▶ _The task_: Whether an entry is long or short, retype it exactly.

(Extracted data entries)
--- START ---

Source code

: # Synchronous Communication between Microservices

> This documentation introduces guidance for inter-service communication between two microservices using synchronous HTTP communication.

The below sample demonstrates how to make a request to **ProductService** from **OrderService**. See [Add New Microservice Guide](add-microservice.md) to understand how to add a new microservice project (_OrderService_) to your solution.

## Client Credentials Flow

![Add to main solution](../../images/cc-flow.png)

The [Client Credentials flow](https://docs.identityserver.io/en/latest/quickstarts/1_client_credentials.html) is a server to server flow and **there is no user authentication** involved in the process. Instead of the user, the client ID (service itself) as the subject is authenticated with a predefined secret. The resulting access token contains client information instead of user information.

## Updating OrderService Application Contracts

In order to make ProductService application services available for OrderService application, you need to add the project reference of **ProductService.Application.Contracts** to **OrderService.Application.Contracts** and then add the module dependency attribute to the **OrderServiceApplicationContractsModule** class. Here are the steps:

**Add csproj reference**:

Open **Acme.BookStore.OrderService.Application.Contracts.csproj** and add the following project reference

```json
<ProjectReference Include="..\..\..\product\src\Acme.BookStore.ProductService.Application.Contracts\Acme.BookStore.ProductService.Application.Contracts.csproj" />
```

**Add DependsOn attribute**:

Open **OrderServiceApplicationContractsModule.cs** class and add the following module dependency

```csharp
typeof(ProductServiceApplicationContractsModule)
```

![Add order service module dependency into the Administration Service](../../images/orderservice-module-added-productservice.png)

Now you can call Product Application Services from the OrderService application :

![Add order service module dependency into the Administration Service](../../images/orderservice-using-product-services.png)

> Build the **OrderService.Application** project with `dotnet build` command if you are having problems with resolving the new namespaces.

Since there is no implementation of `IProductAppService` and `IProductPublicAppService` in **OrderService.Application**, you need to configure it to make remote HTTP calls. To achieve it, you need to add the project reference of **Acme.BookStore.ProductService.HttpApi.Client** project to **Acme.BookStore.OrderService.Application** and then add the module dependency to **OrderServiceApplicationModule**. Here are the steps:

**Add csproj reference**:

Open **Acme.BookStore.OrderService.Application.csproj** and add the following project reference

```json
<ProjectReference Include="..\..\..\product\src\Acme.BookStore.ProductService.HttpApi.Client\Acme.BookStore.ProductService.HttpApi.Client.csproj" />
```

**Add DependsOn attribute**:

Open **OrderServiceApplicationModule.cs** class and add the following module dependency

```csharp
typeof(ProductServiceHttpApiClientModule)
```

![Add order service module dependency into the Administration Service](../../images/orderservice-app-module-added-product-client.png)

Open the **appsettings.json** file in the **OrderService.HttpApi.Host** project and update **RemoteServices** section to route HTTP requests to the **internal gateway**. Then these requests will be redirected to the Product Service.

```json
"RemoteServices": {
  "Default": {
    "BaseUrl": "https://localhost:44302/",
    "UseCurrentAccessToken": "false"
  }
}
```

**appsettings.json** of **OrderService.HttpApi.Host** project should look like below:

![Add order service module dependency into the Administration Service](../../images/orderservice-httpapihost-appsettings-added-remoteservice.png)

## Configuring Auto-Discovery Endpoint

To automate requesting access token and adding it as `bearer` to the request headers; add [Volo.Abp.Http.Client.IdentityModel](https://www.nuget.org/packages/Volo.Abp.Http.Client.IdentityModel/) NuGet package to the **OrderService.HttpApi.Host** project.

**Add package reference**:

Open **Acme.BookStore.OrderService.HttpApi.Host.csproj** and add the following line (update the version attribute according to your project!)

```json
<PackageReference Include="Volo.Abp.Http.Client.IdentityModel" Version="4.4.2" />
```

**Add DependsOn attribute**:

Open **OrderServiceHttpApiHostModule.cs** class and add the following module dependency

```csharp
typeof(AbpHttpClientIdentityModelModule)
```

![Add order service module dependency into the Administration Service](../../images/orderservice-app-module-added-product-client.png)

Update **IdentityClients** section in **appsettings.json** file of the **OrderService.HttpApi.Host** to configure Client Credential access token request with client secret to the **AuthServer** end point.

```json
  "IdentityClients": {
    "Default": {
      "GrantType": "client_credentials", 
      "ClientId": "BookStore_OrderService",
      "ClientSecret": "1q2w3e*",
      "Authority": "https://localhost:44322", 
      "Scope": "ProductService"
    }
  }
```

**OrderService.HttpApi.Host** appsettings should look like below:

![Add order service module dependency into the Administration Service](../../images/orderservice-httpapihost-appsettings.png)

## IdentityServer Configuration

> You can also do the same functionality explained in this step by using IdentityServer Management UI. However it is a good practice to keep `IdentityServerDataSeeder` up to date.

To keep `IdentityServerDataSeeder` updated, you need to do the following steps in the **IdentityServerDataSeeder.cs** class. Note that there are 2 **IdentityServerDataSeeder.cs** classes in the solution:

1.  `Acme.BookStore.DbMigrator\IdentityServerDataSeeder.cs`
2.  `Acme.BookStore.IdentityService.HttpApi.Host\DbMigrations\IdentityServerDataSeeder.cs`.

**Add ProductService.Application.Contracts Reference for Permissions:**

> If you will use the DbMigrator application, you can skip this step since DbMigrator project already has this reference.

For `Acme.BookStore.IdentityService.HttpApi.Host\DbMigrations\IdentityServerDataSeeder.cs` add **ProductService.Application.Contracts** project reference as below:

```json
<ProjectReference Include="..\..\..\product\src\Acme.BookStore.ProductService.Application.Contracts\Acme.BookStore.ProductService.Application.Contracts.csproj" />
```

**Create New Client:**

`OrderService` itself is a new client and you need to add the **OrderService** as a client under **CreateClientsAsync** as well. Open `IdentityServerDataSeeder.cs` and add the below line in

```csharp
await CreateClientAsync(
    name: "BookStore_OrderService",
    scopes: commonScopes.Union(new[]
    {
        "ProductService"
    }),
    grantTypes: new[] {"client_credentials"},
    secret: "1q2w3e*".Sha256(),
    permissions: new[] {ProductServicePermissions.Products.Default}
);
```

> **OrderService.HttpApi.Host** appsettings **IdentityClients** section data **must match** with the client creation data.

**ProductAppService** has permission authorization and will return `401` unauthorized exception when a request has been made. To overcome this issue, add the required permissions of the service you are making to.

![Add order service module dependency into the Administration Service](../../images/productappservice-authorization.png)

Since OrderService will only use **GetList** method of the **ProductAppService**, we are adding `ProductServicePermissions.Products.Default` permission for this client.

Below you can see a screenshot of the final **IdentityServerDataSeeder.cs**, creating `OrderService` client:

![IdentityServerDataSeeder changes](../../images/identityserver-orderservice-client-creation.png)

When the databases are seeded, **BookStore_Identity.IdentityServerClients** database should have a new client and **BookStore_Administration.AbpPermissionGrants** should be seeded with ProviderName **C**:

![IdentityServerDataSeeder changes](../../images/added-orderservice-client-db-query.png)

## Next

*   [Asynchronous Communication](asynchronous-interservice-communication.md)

--- END ---

▶ _Final answer_:
Source code

: # Synchronous Communication between Microservices

> This documentation introduces guidance for inter-service communication between two microservices using synchronous HTTP communication.

The below sample demonstrates how to make a request to **ProductService** from **OrderService**. See [Add New Microservice Guide](add-microservice.md) to understand how to add a new microservice project (_OrderService_) to your solution.

## Client Credentials Flow

![Add to main solution](../../images/cc-flow.png)

The [Client Credentials flow](https://docs.identityserver.io/en/latest/quickstarts/1_client_credentials.html) is a server to server flow and **there is no user authentication** involved in the process. Instead of the user, the client ID (service itself) as the subject is authenticated with a predefined secret. The resulting access token contains client information instead of user information.

## Updating OrderService Application Contracts

In order to make ProductService application services available for OrderService application, you need to add the project reference of **ProductService.Application.Contracts** to **OrderService.Application.Contracts** and then add the module dependency attribute to the **OrderServiceApplicationContractsModule** class. Here are the steps:

**Add csproj reference**:

Open **Acme.BookStore.OrderService.Application.Contracts.csproj** and add the following project reference

```json
<ProjectReference Include="..\..\..\product\src\Acme.BookStore.ProductService.Application.Contracts\Acme.BookStore.ProductService.Application.Contracts.csproj" />
```

**Add DependsOn attribute**:

Open **OrderServiceApplicationContractsModule.cs** class and add the following module dependency

```csharp
typeof(ProductServiceApplicationContractsModule)
```

![Add order service module dependency into the Administration Service](../../images/orderservice-module-added-productservice.png)

Now you can call Product Application Services from the OrderService application :

![Add order service module dependency into the Administration Service](../../images/orderservice-using-product-services.png)

> Build the **OrderService.Application** project with `dotnet build` command if you are having problems with resolving the new namespaces.

Since there is no implementation of `IProductAppService` and `IProductPublicAppService` in **OrderService.Application**, you need to configure it to make remote HTTP calls. To achieve it, you need to add the project reference of **Acme.BookStore.ProductService.HttpApi.Client** project to **Acme.BookStore.OrderService.Application** and then add the module dependency to **OrderServiceApplicationModule**. Here are the steps:

**Add csproj reference**:

Open **Acme.BookStore.OrderService.Application.csproj** and add the following project reference

```json
<ProjectReference Include="..\..\..\product\src\Acme.BookStore.ProductService.HttpApi.Client\Acme.BookStore.ProductService.HttpApi.Client.csproj" />
```

**Add DependsOn attribute**:

Open **OrderServiceApplicationModule.cs** class and add the following module dependency

```csharp
typeof(ProductServiceHttpApiClientModule)
```

![Add order service module dependency into the Administration Service](../../images/orderservice-app-module-added-product-client.png)

Open the **appsettings.json** file in the **OrderService.HttpApi.Host** project and update **RemoteServices** section to route HTTP requests to the **internal gateway**. Then these requests will be redirected to the Product Service.

```json
"RemoteServices": {
  "Default": {
    "BaseUrl": "https://localhost:44302/",
    "UseCurrentAccessToken": "false"
  }
}
```

**appsettings.json** of **OrderService.HttpApi.Host** project should look like below:

![Add order service module dependency into the Administration Service](../../images/orderservice-httpapihost-appsettings-added-remoteservice.png)

## Configuring Auto-Discovery Endpoint

To automate requesting access token and adding it as `bearer` to the request headers; add [Volo.Abp.Http.Client.IdentityModel](https://www.nuget.org/packages/Volo.Abp.Http.Client.IdentityModel/) NuGet package to the **OrderService.HttpApi.Host** project.

**Add package reference**:

Open **Acme.BookStore.OrderService.HttpApi.Host.csproj** and add the following line (update the version attribute according to your project!)

```json
<PackageReference Include="Volo.Abp.Http.Client.IdentityModel" Version="4.4.2" />
```

**Add DependsOn attribute**:

Open **OrderServiceHttpApiHostModule.cs** class and add the following module dependency

```csharp
typeof(AbpHttpClientIdentityModelModule)
```

![Add order service module dependency into the Administration Service](../../images/orderservice-app-module-added-product-client.png)

Update **IdentityClients** section in **appsettings.json** file of the **OrderService.HttpApi.Host** to configure Client Credential access token request with client secret to the **AuthServer** end point.

```json
  "IdentityClients": {
    "Default": {
      "GrantType": "client_credentials", 
      "ClientId": "BookStore_OrderService",
      "ClientSecret": "1q2w3e*",
      "Authority": "https://localhost:44322", 
      "Scope": "ProductService"
    }
  }
```

**OrderService.HttpApi.Host** appsettings should look like below:

![Add order service module dependency into the Administration Service](../../images/orderservice-httpapihost-appsettings.png)

## IdentityServer Configuration

> You can also do the same functionality explained in this step by using IdentityServer Management UI. However it is a good practice to keep `IdentityServerDataSeeder` up to date.

To keep `IdentityServerDataSeeder` updated, you need to do the following steps in the **IdentityServerDataSeeder.cs** class. Note that there are 2 **IdentityServerDataSeeder.cs** classes in the solution:

1.  `Acme.BookStore.DbMigrator\IdentityServerDataSeeder.cs`
2.  `Acme.BookStore.IdentityService.HttpApi.Host\DbMigrations\IdentityServerDataSeeder.cs`.

**Add ProductService.Application.Contracts Reference for Permissions:**

> If you will use the DbMigrator application, you can skip this step since DbMigrator project already has this reference.

For `Acme.BookStore.IdentityService.HttpApi.Host\DbMigrations\IdentityServerDataSeeder.cs` add **ProductService.Application.Contracts** project reference as below:

```json
<ProjectReference Include="..\..\..\product\src\Acme.BookStore.ProductService.Application.Contracts\Acme.BookStore.ProductService.Application.Contracts.csproj" />
```

**Create New Client:**

`OrderService` itself is a new client and you need to add the **OrderService** as a client under **CreateClientsAsync** as well. Open `IdentityServerDataSeeder.cs` and add the below line in

```csharp
await CreateClientAsync(
    name: "BookStore_OrderService",
    scopes: commonScopes.Union(new[]
    {
        "ProductService"
    }),
    grantTypes: new[] {"client_credentials"},
    secret: "1q2w3e*".Sha256(),
    permissions: new[] {ProductServicePermissions.Products.Default}
);
```

> **OrderService.HttpApi.Host** appsettings **IdentityClients** section data **must match** with the client creation data.

**ProductAppService** has permission authorization and will return `401` unauthorized exception when a request has been made. To overcome this issue, add the required permissions of the service you are making to.

![Add order service module dependency into the Administration Service](../../images/productappservice-authorization.png)

Since OrderService will only use **GetList** method of the **ProductAppService**, we are adding `ProductServicePermissions.Products.Default` permission for this client.

Below you can see a screenshot of the final **IdentityServerDataSeeder.cs**, creating `OrderService` client:

![IdentityServerDataSeeder changes](../../images/identityserver-orderservice-client-creation.png)

When the databases are seeded, **BookStore_Identity.IdentityServerClients** database should have a new client and **BookStore_Administration.AbpPermissionGrants** should be seeded with ProviderName **C**:

![IdentityServerDataSeeder changes](../../images/added-orderservice-client-db-query.png)

## Next

*   [Asynchronous Communication](asynchronous-interservice-communication.md)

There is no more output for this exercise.